6. En troisième lieu, en prévoyant que les assurés, adhérents, participants ou souscripteurs qui bénéficiaient jusqu'alors d'une faculté de s'opposer à la tacite reconduction de leur contrat à son échéance, peuvent désormais résilier leur contrat à tout moment de son exécution, après expiration d'un délai d'un an à compter de la première souscription, les dispositions en litige ne restreignent aucunement, contrairement à ce qui est soutenu, la force obligatoire du contrat. Dans ces conditions, le grief tiré de ce qu'elles méconnaîtraient, pour ce motif, la liberté contractuelle garantie par l'article 4 de la Déclaration des droits de l'homme et du citoyen, ne présente pas de caractère sérieux.

7. En quatrième lieu, en se bornant à invoquer le principe de solidarité sur lequel le seul législateur a entendu, à l'article L. 110-1 du code de la mutualité, fonder l'exercice de leur activité par les mutuelles, la fédération requérante ne se prévaut d'aucun droit ou liberté que la Constitution garantirait.

8. En cinquième lieu, la méconnaissance de l'objectif de valeur constitutionnelle d'intelligibilité et d'accessibilité de la loi ne peut, en elle-même, être invoquée à l'appui d'une question prioritaire de constitutionnalité.
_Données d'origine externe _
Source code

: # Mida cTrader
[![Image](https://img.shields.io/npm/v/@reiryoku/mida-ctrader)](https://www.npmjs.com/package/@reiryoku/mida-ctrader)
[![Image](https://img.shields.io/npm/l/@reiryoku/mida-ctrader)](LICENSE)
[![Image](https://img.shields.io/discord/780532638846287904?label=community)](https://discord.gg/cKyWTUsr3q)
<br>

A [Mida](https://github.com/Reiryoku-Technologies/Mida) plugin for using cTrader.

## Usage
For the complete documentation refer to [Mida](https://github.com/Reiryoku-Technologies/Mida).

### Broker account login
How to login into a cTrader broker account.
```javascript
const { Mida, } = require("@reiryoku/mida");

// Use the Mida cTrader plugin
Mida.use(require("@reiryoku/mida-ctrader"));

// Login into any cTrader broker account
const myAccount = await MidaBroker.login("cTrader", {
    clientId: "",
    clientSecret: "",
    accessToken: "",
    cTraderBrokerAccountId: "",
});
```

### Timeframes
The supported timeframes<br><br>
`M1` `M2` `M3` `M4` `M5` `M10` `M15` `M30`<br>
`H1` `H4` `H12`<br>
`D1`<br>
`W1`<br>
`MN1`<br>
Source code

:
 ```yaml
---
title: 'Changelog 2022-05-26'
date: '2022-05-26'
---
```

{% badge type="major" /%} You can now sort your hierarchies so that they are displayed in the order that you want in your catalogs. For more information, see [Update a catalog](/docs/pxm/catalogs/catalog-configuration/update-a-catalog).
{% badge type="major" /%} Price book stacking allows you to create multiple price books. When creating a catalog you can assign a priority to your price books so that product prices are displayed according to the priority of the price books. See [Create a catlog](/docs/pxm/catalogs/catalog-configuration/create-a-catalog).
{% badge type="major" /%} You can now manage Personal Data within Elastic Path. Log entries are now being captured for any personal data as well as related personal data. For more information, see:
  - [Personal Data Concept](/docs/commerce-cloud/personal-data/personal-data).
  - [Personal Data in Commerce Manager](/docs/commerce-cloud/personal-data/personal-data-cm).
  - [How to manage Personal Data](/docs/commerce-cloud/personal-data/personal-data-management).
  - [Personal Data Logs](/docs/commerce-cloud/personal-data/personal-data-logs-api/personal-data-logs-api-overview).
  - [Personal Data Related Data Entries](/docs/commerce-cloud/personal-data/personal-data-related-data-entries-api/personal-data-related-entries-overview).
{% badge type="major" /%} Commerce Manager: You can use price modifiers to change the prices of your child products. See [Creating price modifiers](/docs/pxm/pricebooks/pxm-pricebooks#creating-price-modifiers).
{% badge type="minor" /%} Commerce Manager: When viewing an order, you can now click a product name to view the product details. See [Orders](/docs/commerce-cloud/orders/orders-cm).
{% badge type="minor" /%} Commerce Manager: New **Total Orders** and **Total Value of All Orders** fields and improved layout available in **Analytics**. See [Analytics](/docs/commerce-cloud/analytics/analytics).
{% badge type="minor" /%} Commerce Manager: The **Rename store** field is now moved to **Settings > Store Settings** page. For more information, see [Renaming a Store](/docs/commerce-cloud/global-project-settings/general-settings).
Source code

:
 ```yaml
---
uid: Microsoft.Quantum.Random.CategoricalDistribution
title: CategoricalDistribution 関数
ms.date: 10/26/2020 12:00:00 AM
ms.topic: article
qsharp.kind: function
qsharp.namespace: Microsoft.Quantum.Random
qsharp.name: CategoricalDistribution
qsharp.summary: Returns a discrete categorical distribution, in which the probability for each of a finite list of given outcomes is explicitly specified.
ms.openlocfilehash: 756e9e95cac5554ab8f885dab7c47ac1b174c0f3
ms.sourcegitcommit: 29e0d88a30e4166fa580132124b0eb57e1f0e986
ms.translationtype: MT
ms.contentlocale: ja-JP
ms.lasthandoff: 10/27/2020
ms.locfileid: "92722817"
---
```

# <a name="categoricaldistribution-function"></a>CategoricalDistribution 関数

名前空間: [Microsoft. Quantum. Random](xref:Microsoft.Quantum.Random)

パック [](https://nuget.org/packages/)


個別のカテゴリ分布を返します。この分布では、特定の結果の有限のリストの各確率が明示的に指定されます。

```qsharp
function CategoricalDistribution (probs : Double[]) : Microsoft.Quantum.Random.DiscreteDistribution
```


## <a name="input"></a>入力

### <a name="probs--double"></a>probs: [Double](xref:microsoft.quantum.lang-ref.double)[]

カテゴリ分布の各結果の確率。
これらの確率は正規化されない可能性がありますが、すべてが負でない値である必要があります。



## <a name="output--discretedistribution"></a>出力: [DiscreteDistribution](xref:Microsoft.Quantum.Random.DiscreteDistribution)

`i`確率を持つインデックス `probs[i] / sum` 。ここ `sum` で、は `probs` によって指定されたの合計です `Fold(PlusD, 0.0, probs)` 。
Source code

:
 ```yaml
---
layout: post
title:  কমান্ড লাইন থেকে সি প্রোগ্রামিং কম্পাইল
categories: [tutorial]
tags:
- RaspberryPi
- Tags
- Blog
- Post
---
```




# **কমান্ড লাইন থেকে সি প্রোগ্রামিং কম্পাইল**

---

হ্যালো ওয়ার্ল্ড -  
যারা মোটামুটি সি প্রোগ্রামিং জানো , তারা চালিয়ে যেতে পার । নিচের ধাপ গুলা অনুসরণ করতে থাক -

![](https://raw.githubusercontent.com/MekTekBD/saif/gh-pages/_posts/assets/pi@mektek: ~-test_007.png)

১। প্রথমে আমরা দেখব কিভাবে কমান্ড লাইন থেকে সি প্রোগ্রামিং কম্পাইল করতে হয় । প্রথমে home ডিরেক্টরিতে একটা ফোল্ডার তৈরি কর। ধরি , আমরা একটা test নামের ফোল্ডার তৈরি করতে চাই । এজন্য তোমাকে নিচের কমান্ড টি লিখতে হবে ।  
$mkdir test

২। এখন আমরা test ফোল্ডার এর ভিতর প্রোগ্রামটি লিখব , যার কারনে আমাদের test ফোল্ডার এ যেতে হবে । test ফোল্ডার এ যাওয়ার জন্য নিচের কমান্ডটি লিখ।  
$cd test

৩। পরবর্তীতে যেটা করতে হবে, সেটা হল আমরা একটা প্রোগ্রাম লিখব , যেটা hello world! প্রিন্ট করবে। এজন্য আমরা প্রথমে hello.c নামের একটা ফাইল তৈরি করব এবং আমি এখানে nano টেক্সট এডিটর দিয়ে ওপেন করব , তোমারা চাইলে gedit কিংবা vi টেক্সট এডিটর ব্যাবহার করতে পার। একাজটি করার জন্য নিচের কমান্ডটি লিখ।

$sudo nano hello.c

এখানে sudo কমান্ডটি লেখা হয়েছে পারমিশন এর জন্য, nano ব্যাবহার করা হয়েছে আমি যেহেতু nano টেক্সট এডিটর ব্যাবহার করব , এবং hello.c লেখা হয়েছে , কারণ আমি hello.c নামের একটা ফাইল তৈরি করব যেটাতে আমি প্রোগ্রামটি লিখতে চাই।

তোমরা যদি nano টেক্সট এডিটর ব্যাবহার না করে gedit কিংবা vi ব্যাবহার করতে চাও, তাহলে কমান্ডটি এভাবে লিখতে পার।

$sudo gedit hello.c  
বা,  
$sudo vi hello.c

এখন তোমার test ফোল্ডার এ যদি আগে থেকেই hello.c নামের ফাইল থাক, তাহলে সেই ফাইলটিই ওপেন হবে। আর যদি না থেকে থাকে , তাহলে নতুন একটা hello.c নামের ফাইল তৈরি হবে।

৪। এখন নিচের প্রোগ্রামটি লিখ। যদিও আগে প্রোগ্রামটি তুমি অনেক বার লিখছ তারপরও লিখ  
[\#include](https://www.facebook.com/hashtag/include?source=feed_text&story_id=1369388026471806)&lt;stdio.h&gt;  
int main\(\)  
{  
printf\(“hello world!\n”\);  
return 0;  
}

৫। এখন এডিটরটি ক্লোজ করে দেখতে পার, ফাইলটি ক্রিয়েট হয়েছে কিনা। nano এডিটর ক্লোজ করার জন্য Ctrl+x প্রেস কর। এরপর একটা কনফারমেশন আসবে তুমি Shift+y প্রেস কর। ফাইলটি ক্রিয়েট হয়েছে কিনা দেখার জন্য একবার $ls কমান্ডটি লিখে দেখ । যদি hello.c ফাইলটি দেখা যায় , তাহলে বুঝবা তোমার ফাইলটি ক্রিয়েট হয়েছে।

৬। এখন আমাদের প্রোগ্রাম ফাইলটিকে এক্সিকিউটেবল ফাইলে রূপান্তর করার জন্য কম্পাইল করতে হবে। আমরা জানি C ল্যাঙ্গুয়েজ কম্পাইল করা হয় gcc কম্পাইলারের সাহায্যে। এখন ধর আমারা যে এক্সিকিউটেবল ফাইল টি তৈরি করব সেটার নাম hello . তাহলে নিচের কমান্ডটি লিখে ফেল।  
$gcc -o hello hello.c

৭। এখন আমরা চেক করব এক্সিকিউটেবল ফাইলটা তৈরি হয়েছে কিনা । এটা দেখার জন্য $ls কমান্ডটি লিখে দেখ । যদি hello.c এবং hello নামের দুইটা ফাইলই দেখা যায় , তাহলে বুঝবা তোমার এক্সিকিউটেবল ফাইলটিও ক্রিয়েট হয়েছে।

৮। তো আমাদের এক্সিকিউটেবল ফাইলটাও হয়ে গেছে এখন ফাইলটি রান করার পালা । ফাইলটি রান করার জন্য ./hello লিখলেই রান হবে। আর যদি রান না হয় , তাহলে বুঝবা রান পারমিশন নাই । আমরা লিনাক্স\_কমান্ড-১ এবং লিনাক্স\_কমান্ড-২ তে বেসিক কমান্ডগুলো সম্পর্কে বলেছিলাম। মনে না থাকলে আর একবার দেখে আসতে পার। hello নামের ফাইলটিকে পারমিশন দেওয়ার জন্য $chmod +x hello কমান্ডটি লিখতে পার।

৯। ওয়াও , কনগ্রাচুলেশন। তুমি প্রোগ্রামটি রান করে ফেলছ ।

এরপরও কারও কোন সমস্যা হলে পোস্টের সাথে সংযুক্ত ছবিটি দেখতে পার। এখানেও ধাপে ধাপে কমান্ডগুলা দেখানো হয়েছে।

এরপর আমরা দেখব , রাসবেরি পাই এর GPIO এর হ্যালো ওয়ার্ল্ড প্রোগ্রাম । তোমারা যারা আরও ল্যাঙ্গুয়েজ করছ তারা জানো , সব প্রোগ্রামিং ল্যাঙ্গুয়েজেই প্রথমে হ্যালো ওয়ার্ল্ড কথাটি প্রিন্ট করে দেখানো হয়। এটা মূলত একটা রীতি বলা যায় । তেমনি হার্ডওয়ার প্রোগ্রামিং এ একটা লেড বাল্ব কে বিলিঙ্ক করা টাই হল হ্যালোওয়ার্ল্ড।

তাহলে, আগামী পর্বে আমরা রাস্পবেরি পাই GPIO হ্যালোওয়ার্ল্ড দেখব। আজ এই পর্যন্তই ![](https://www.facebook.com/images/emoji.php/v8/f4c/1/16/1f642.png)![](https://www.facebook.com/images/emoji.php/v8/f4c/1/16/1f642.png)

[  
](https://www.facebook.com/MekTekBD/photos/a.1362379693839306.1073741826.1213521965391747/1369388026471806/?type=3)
9. Il résulte de tout ce qui précède que la question soulevée, qui n'est pas nouvelle, ne présente pas un caractère sérieux. Dès lors, sans qu'il besoin de renvoyer au Conseil constitutionnel la question prioritaire de constitutionnalité invoquée, le moyen tiré de ce que les articles L. 113-15-2 du code des assurances, L. 932-12-1 et L. 932-21-2 du code de la sécurité sociale et L. 221-10-2 du code de la mutualité, dans leur rédaction issue de la loi du 14 juillet 2019, portent atteinte aux droits et libertés garantis par la Constitution doit être écarté.

Sur les autres moyens :

10. En premier lieu, comme il a été dit au point 1, le législateur a, aux articles L. 113-15-2 du code des assurances, L. 932-12-1 et L. 932-21-2 du code de la sécurité sociale et L. 221-10-2 du code de la mutualité, dans leur rédaction issue de la loi du 14 juillet 2019, posé le principe selon lequel, pour certains contrats et règlements d'assurance couvrant les personnes physiques en dehors de leurs activités professionnelles ou contrats et règlements de mutuelles ou d'unions, la faculté pour l'assuré, adhérent, participant ou souscripteur de résilier la convention ou dénoncer son adhésion ou son affiliation devait désormais lui être ouverte à tout moment après l'expiration d'un délai d'un an à compter de la première souscription, tout en renvoyant au pouvoir réglementaire la définition des branches et catégories de contrats conclus avec les sociétés d'assurance, les institutions de prévoyance et les mutuelles auxquelles s'applique le droit de résiliation ainsi désormais facilité. Le législateur a, en outre, aux mêmes articles, assorti ce droit de résiliation de garanties particulières, destinées à éviter toute interruption de la couverture de l'assuré, dans le cas où le contrat résilié est conclu pour le remboursement et l'indemnisation des frais occasionnés par une maladie, une maternité ou un accident.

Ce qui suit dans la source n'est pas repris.